Task to carry out: Would you copy each line of the records that includes the word "split"?

Extracted records:
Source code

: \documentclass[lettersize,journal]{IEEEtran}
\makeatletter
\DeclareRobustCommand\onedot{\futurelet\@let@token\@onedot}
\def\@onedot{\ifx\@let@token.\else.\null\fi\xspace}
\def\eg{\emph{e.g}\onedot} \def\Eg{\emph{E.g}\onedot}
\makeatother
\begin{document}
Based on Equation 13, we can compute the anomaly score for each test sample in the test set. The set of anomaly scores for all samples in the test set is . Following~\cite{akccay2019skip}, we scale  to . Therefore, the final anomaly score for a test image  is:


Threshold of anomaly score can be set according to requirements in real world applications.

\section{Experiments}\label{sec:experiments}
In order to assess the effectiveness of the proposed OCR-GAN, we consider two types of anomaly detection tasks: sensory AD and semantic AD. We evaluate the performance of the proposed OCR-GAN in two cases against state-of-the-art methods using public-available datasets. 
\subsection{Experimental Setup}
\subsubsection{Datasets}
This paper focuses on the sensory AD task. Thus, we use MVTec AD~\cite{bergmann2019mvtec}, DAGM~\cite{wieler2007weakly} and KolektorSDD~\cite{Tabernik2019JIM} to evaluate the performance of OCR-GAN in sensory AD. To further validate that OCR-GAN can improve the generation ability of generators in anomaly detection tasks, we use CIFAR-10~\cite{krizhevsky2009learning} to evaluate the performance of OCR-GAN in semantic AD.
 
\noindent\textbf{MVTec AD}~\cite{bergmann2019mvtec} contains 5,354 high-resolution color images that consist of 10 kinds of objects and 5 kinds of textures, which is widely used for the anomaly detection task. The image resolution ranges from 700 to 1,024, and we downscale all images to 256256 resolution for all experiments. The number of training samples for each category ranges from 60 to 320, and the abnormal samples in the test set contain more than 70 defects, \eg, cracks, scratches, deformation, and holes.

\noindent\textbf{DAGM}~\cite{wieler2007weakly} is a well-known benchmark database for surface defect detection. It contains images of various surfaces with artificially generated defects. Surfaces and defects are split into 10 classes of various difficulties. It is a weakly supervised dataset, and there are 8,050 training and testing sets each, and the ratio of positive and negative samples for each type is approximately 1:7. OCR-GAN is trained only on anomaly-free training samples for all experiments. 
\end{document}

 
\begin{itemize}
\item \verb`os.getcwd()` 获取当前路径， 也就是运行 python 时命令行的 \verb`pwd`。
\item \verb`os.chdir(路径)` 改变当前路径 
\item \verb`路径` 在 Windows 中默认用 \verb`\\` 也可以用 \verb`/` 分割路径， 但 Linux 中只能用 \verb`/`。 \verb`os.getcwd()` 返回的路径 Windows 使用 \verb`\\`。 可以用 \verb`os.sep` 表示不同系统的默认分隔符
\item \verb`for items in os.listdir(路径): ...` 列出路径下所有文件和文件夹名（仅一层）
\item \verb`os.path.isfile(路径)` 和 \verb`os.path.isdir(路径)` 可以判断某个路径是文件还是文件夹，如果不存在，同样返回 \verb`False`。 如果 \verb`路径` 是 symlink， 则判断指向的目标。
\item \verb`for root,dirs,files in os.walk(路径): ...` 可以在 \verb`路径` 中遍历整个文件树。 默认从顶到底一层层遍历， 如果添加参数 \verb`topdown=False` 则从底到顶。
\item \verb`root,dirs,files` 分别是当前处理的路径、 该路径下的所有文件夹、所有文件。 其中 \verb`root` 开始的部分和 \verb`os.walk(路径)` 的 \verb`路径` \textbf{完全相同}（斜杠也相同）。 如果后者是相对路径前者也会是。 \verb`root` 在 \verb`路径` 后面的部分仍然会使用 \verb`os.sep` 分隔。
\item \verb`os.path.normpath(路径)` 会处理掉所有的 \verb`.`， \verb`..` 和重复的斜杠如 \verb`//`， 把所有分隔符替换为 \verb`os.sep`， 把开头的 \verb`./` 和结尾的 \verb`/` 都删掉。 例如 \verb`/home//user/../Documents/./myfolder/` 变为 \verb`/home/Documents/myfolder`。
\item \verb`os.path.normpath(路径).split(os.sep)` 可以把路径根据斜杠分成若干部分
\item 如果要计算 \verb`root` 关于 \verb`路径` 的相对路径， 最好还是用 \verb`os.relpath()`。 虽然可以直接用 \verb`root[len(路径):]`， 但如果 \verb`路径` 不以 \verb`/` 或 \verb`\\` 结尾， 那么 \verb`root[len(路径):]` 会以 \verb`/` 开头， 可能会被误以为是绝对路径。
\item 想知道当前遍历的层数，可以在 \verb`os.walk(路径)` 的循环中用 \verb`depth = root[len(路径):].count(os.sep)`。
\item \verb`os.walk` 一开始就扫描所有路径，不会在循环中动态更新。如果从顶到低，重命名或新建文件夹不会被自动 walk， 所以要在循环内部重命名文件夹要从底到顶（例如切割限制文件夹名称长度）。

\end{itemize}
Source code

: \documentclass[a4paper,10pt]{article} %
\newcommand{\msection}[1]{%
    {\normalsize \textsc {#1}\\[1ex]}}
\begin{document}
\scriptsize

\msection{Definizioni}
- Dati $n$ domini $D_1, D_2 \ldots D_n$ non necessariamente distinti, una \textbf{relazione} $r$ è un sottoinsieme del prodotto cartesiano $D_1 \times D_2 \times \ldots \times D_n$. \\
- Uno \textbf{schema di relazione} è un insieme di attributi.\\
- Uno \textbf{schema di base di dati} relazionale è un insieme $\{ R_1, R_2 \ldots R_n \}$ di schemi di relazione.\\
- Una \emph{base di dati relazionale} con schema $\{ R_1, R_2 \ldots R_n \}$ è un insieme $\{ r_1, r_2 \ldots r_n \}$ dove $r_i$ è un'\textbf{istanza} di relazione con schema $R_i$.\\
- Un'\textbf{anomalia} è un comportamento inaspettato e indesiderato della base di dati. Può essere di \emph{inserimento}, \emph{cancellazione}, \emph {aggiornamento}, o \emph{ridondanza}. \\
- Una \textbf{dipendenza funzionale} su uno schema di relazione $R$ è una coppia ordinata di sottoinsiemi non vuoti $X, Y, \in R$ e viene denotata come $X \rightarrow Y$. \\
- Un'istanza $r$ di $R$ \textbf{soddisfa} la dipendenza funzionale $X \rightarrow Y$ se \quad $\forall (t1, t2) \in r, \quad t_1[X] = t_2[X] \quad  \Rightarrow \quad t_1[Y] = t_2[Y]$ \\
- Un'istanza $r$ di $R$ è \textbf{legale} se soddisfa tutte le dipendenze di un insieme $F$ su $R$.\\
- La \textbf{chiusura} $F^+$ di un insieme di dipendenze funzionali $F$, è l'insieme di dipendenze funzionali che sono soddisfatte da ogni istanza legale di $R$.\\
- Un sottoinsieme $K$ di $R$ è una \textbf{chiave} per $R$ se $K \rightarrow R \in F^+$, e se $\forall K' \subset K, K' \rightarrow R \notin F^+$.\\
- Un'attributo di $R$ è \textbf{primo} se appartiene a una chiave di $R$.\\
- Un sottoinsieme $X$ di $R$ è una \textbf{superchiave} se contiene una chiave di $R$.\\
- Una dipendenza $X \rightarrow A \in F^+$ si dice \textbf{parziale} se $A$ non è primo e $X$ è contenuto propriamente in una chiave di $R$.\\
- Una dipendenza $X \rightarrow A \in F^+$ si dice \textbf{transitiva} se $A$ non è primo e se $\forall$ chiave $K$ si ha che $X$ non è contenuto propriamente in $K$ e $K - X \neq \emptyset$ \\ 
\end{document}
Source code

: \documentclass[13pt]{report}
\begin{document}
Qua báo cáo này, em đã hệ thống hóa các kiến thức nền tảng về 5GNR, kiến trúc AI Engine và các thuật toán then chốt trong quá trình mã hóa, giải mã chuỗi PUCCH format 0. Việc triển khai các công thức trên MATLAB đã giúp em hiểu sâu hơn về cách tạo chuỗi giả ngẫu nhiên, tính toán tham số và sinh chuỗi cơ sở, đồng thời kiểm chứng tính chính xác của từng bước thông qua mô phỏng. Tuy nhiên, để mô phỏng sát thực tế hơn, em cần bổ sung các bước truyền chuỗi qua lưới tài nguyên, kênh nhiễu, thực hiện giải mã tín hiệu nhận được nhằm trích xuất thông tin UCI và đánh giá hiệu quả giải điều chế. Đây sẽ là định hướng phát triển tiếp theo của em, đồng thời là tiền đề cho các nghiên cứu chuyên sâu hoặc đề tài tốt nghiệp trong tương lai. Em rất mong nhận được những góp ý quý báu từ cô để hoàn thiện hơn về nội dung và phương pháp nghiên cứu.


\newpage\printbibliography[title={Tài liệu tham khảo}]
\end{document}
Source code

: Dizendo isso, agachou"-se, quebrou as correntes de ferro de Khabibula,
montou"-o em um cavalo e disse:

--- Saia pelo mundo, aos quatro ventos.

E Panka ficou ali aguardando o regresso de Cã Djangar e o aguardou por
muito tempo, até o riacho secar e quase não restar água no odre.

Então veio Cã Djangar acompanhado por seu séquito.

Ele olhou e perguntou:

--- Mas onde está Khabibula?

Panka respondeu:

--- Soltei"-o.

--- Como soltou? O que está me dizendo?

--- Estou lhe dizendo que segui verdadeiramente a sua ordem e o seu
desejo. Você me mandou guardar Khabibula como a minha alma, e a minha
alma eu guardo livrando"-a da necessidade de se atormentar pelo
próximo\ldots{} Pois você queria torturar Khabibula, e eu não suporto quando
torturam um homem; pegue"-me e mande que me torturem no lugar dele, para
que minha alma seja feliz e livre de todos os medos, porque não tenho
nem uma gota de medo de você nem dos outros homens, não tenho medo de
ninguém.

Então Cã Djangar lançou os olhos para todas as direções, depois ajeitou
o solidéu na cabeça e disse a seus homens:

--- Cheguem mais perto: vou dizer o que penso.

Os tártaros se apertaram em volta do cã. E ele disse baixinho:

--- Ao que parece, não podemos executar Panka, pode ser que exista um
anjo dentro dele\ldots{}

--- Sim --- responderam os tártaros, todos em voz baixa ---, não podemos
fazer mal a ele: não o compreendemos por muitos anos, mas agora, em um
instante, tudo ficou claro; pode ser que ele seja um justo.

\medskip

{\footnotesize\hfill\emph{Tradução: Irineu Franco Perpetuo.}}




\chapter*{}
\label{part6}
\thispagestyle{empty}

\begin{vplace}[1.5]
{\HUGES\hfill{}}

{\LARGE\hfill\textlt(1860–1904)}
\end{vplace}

Expected answer:
\noindent\textbf{DAGM}~\cite{wieler2007weakly} is a well-known benchmark database for surface defect detection. It contains images of various surfaces with artificially generated defects. Surfaces and defects are split into 10 classes of various difficulties. It is a weakly supervised dataset, and there are 8,050 training and testing sets each, and the ratio of positive and negative samples for each type is approximately 1:7. OCR-GAN is trained only on anomaly-free training samples for all experiments. 
\item \verb`os.path.normpath(路径).split(os.sep)` 可以把路径根据斜杠分成若干部分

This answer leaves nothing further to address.